Граф Толстой умеет с равным успехом изображать не только разные роды страстных чувств, но и работу мысли при различных верованиях. Вспомним только, для сравнения с этим ходом настоящих православных мыслей княжны, те поэтические и туманные мечты какого-то филантропического пантеизма, в которых умирал ее даровитый и несчастный брат.
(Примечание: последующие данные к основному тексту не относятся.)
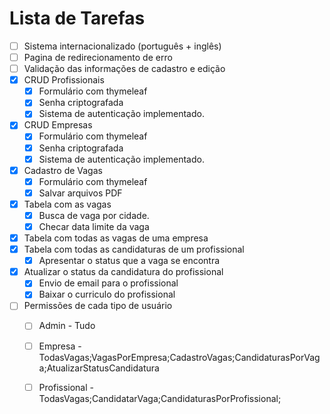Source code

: # Lista de Tarefas

- [ ] Sistema internacionalizado (português + inglês)
- [ ] Pagina de redirecionamento de erro
- [ ] Validação das informações de cadastro e edição
- [x] CRUD Profissionais
    - [x] Formulário com thymeleaf 
    - [x] Senha criptografada
    - [x] Sistema de autenticação implementado.
- [x] CRUD Empresas
    - [x] Formulário com thymeleaf 
    - [x] Senha criptografada
    - [x] Sistema de autenticação implementado.
- [x] Cadastro de Vagas
    - [x] Formulário com thymeleaf 
    - [x] Salvar arquivos PDF
- [x] Tabela com as vagas
    - [x] Busca de vaga por cidade.
    - [x] Checar data limite da vaga
- [x] Tabela com todas as vagas de uma empresa
- [x] Tabela com todas as candidaturas de um profissional
    - [x] Apresentar o status que a vaga se encontra
- [x] Atualizar o status da candidatura do profissional
    - [x] Envio de email para o profissional
    - [x] Baixar o curriculo do profissional
- [ ] Permissões de cada tipo de usuário
    - [ ] Admin        - Tudo
    - [ ] Empresa      - TodasVagas;VagasPorEmpresa;CadastroVagas;CandidaturasPorVaga;AtualizarStatusCandidatura
    - [ ] Profissional - TodasVagas;CandidatarVaga;CandidaturasPorProfissional;

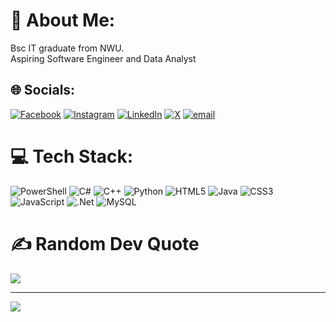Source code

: # 💫 About Me:
Bsc IT graduate from NWU.<br>Aspiring Software Engineer and Data Analyst


## 🌐 Socials:
[![Facebook](https://img.shields.io/badge/Facebook-%231877F2.svg?logo=Facebook&logoColor=white)](https://facebook.com/alonempitula) [![Instagram](https://img.shields.io/badge/Instagram-%23E4405F.svg?logo=Instagram&logoColor=white)](https://instagram.com/Alonempitula) [![LinkedIn](https://img.shields.io/badge/LinkedIn-%230077B5.svg?logo=linkedin&logoColor=white)](https://linkedin.com/in/mpitula) [![X](https://img.shields.io/badge/X-black.svg?logo=X&logoColor=white)](https://x.com/@AloneMpitula) [![email](https://img.shields.io/badge/Email-D14836?logo=gmail&logoColor=white)](mailto:Alonemapitlula@gmail.com) 

# 💻 Tech Stack:
![PowerShell](https://img.shields.io/badge/PowerShell-%235391FE.svg?style=for-the-badge&logo=powershell&logoColor=white) ![C#](https://img.shields.io/badge/c%23-%23239120.svg?style=for-the-badge&logo=csharp&logoColor=white) ![C++](https://img.shields.io/badge/c++-%2300599C.svg?style=for-the-badge&logo=c%2B%2B&logoColor=white) ![Python](https://img.shields.io/badge/python-3670A0?style=for-the-badge&logo=python&logoColor=ffdd54) ![HTML5](https://img.shields.io/badge/html5-%23E34F26.svg?style=for-the-badge&logo=html5&logoColor=white) ![Java](https://img.shields.io/badge/java-%23ED8B00.svg?style=for-the-badge&logo=openjdk&logoColor=white) ![CSS3](https://img.shields.io/badge/css3-%231572B6.svg?style=for-the-badge&logo=css3&logoColor=white) ![JavaScript](https://img.shields.io/badge/javascript-%23323330.svg?style=for-the-badge&logo=javascript&logoColor=%23F7DF1E) ![.Net](https://img.shields.io/badge/.NET-5C2D91?style=for-the-badge&logo=.net&logoColor=white) ![MySQL](https://img.shields.io/badge/mysql-4479A1.svg?style=for-the-badge&logo=mysql&logoColor=white)

# ✍️ Random Dev Quote
![](https://quotes-github-readme.vercel.app/api?type=horizontal&theme=radical)

---
[![](https://visitcount.itsvg.in/api?id=Mpitula&icon=0&color=0)](https://visitcount.itsvg.in)

<!-- Proudly created with GPRM ( https://gprm.itsvg.in ) -->

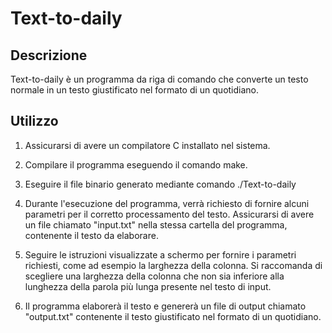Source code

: # Text-to-daily

## Descrizione

Text-to-daily è un programma da riga di comando che converte un testo normale in un testo giustificato nel formato di un quotidiano.

## Utilizzo

1. Assicurarsi di avere un compilatore C installato nel sistema.

2. Compilare il programma eseguendo il comando make.

3. Eseguire il file binario generato mediante comando ./Text-to-daily

4. Durante l'esecuzione del programma, verrà richiesto di fornire alcuni parametri per il corretto processamento del testo. Assicurarsi di avere un file chiamato "input.txt" nella stessa cartella del programma, contenente il testo da elaborare.

5. Seguire le istruzioni visualizzate a schermo per fornire i parametri richiesti, come ad esempio la larghezza della colonna. Si raccomanda di scegliere una larghezza della colonna che non sia inferiore alla lunghezza della parola più lunga presente nel testo di input.

6. Il programma elaborerà il testo e genererà un file di output chiamato "output.txt" contenente il testo giustificato nel formato di un quotidiano.
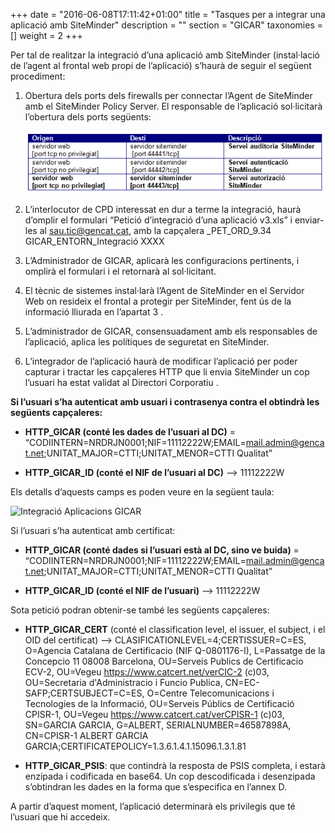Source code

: +++
date        = "2016-06-08T17:11:42+01:00"
title       = "Tasques per a integrar una aplicació amb SiteMinder"
description = ""
section     = "GICAR"
taxonomies  = []
weight 		= 2
+++


Per tal de realitzar la integració d’una aplicació amb SiteMinder (instal·lació de l’agent al frontal web propi de l’aplicació) s’haurà de seguir el següent procediment:

1. Obertura dels ports dels firewalls per connectar l’Agent de SiteMinder amb el SiteMinder Policy Server. El responsable de l’aplicació sol·licitarà l’obertura dels ports següents:

	![Integració Aplicacions GICAR](/related/gicar/taula-ports-sm.png)

1. L’interlocutor de CPD interessat en dur a terme la integració, haurà d’omplir el formulari “Petició d’integració d’una aplicació v3.xls” i enviar-les al sau.tic@gencat.cat, amb la capçalera _PET_ORD_9.34 GICAR_ENTORN_Integració XXXX 

1.	L’Administrador de GICAR, aplicarà les configuracions pertinents, i omplirà el formulari i el retornarà al sol·licitant.
 
1.	El tècnic de sistemes instal·larà  l’Agent de SiteMinder en el Servidor Web on resideix el frontal a protegir per SiteMinder, fent ús de la informació lliurada en l’apartat 3 .

1.	L’administrador de GICAR, consensuadament amb els responsables de l’aplicació, aplica les polítiques de seguretat en SiteMinder.

1.	L’integrador de l’aplicació haurà de modificar l’aplicació per poder capturar i tractar les capçaleres HTTP que li envia SiteMinder un cop l’usuari ha estat validat al Directori Corporatiu .

**Si l’usuari s’ha autenticat amb usuari i contrasenya contra el  obtindrà les següents capçaleres:**

* **HTTP_GICAR (conté les dades de l’usuari al DC)** = “CODIINTERN=NRDRJN0001;NIF=11112222W;EMAIL=mail.admin@gencat.net;UNITAT_MAJOR=CTTI;UNITAT_MENOR=CTTI Qualitat”

* **HTTP_GICAR_ID (conté el NIF de l’usuari al DC)** --> 11112222W

Els detalls d’aquests camps es poden veure en la següent taula:

![Integració Aplicacions GICAR](/related/gicar/taula-capçalera-gicar.png)

Si l’usuari s’ha autenticat amb certificat:

* **HTTP_GICAR (conté dades si l’usuari està al DC, sino ve buida)** = “CODIINTERN=NRDRJN0001;NIF=11112222W;EMAIL=mail.admin@gencat.net;UNITAT_MAJOR=CTTI;UNITAT_MENOR=CTTI Qualitat”

* **HTTP_GICAR_ID (conté el NIF de l’usuari)** --> 11112222W

Sota petició podran obtenir-se també les següents capçaleres:

* **HTTP_GICAR_CERT** (conté el classification level, el issuer, el subject, i el OID del certificat)  --> CLASIFICATIONLEVEL=4;CERTISSUER=C=ES, O=Agencia Catalana de Certificacio (NIF Q-0801176-I), L=Passatge de la Concepcio 11 08008 Barcelona, OU=Serveis Publics de Certificacio ECV-2, OU=Vegeu https://www.catcert.net/verCIC-2 (c)03, OU=Secretaria d'Administracio i Funcio Publica, CN=EC-SAFP;CERTSUBJECT=C=ES, O=Centre Telecomunicacions i Tecnologies de la Informació, OU=Serveis Públics de Certificació CPISR-1, OU=Vegeu https://www.catcert.cat/verCPISR-1 (c)03, SN=GARCIA GARCIA, G=ALBERT, SERIALNUMBER=46587898A, CN=CPISR-1 ALBERT GARCIA GARCIA;CERTIFICATEPOLICY=1.3.6.1.4.1.15096.1.3.1.81

* **HTTP_GICAR_PSIS**: que contindrà la resposta de PSIS completa, i estarà enzipada i codificada en base64. Un cop descodificada i desenzipada s’obtindran les dades en la forma que s’especifica en l’annex D.

A partir d’aquest moment, l’aplicació determinarà els privilegis que té l’usuari que hi accedeix.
Да и это ли только! Какие контрасты: пожар Москвы и детские игры, детские милые выдумки в доброй семье Ростовых; эти столь различные и одинаково интересующие нас пары; морозы в поле и балы во дворцах, императоры и мужики в лаптях, деревенские охоты, военные попойки, солдатская болтовня!.. Целомудрие и чувственность, с одинаковой правдой выраженные. Этот толстый и дряхлый воин Кутузов, который то молится, то хитрит, то плачет, то накануне Бородина читает себе спокойно французский роман и шутит с попадьей! И, почти ничего не делая, всего достигает!.. Это изумительно!
И еще – одна оригинальная манера автора: приостановив иногда надолго и ход действия и работу своей внешней наблюдательности, раскрывать внезапно пред читателем как бы настежь двери души человеческой и, приставив к глазам его (иной раз чуть не насильно) какой-то свой собственный психический микроскоп, погрузить его (читателя этого) в мир фантазии то наяву, то в полусне, то во сне, то в разгаре сражения, то на одре медленной и кротко-примиряющей смерти.